::: Information supplied :::

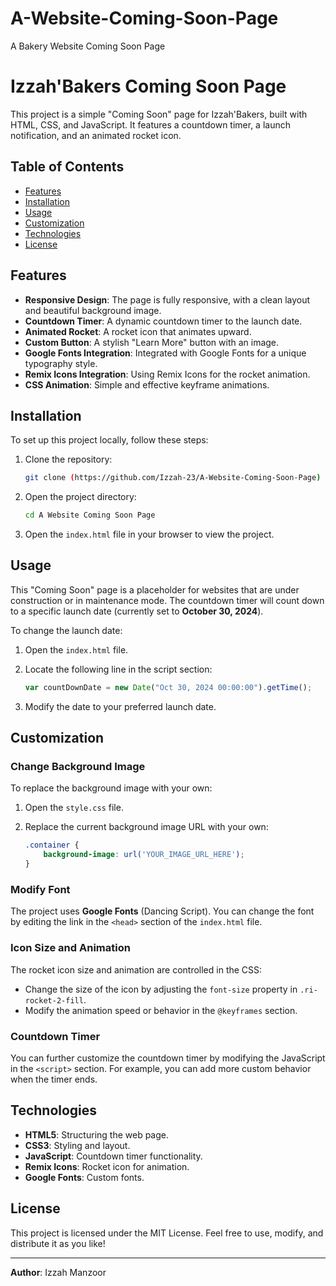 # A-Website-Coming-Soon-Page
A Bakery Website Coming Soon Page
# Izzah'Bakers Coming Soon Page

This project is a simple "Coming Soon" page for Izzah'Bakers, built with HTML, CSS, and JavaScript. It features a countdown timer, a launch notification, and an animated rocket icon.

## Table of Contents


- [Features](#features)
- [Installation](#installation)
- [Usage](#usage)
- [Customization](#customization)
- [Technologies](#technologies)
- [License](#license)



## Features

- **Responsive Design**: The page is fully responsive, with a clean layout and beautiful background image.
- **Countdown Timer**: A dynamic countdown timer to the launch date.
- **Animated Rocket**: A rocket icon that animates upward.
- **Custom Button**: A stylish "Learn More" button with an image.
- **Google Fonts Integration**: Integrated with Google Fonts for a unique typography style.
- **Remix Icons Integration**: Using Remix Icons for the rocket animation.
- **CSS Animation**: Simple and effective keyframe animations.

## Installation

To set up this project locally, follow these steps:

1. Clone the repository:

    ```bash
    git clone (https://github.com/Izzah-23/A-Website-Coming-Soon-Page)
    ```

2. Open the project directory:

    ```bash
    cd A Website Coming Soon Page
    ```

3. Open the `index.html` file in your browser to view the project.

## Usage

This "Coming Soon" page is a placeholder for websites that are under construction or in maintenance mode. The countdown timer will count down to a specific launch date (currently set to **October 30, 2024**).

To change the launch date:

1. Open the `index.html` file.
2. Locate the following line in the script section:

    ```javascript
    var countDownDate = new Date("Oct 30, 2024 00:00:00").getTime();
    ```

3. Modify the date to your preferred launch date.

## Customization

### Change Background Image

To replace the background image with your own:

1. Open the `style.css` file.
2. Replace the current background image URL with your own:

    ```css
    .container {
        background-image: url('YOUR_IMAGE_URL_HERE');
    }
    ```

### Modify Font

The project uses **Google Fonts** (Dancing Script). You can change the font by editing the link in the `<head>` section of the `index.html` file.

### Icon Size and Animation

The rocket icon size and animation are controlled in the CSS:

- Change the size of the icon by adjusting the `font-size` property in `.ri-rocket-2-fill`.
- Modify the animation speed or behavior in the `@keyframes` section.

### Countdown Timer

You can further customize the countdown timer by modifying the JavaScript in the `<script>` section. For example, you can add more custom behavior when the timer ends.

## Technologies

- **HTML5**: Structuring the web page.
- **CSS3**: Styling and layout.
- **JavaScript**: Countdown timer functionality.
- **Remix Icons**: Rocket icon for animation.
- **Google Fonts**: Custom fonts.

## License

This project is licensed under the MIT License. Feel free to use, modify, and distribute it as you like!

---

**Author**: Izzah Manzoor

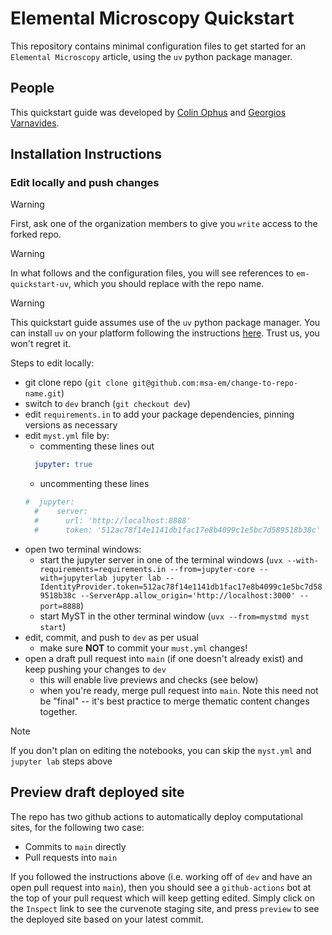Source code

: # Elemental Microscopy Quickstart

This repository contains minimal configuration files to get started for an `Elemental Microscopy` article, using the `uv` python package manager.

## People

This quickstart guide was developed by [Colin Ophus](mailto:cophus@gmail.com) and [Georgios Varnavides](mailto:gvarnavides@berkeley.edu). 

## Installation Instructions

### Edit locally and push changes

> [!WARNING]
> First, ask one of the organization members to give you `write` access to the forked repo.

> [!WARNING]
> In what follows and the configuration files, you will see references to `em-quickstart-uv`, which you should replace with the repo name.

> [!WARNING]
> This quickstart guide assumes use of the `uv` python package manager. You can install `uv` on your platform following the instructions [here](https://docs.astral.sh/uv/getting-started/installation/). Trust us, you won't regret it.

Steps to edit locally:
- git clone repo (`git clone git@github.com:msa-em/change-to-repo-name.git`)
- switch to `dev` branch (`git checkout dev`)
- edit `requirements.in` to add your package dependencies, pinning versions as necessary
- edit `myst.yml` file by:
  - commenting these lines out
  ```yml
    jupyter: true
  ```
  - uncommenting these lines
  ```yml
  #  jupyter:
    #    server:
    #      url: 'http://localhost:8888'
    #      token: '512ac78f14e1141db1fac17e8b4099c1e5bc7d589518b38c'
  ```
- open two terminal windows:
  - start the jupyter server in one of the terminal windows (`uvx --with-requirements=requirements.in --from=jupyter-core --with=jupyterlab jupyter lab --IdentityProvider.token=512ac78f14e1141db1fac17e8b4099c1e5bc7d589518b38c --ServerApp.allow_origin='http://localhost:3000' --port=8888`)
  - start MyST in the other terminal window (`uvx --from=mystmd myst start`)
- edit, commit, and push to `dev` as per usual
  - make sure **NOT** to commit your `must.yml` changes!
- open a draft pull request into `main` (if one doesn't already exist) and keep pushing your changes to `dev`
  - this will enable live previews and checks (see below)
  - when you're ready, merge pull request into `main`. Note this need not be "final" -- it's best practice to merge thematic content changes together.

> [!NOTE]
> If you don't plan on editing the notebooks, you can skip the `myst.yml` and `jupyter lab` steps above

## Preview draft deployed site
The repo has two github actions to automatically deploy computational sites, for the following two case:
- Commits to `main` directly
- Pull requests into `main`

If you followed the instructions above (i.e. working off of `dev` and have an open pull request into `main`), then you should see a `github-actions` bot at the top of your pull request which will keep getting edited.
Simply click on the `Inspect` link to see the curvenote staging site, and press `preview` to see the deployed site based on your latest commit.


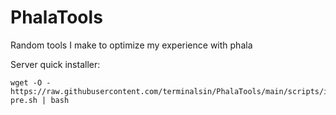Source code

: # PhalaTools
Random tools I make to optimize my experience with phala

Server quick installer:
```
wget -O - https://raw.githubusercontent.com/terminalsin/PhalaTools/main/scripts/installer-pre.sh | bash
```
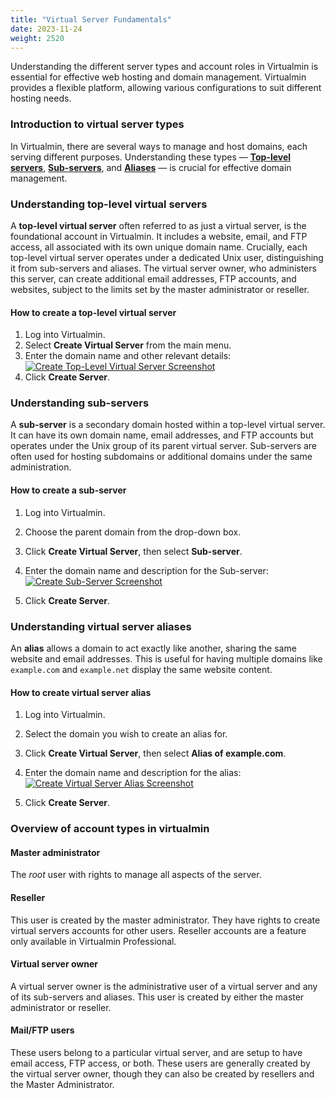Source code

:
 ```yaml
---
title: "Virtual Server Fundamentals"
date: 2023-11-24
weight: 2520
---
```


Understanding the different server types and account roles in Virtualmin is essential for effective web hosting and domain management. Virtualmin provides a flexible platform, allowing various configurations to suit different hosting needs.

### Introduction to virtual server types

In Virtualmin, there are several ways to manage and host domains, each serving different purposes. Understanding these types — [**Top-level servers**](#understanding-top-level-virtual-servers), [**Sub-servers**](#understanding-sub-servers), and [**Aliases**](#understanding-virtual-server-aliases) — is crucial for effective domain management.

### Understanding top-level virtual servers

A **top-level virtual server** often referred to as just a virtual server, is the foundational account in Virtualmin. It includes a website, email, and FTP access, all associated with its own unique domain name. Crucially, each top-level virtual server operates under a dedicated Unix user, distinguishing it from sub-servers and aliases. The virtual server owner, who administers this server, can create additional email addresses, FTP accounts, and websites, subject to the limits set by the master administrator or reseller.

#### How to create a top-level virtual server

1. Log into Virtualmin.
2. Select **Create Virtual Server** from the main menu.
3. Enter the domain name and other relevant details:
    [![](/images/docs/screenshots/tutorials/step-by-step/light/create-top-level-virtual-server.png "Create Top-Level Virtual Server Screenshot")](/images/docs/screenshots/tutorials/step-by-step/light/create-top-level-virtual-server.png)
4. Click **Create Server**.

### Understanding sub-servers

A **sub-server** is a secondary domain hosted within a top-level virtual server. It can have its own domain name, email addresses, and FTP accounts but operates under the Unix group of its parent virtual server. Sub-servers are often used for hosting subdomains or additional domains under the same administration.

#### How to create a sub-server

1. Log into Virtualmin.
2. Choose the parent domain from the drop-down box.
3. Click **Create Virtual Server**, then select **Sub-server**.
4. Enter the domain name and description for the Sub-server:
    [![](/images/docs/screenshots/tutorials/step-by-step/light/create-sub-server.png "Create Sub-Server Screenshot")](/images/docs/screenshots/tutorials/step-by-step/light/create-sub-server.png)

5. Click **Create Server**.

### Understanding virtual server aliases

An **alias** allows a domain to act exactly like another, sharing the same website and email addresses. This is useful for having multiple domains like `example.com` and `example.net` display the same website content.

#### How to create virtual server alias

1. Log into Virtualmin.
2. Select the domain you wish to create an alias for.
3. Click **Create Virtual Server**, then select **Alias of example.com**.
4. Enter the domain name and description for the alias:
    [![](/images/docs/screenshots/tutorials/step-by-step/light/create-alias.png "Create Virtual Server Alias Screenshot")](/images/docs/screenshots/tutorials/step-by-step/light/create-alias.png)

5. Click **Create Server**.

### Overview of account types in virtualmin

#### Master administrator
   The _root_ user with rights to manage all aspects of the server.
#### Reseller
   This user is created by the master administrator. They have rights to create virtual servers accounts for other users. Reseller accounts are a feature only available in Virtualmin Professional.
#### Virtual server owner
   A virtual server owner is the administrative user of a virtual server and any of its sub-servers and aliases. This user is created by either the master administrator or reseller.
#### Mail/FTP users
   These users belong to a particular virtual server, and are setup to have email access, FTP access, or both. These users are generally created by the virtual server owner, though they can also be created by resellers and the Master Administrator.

:::

What you should do: If a line above contains the word "localhost", list it.

Exercise response:
    #      url: 'http://localhost:8888'
  - start the jupyter server in one of the terminal windows (`uvx --with-requirements=requirements.in --from=jupyter-core --with=jupyterlab jupyter lab --IdentityProvider.token=512ac78f14e1141db1fac17e8b4099c1e5bc7d589518b38c --ServerApp.allow_origin='http://localhost:3000' --port=8888`)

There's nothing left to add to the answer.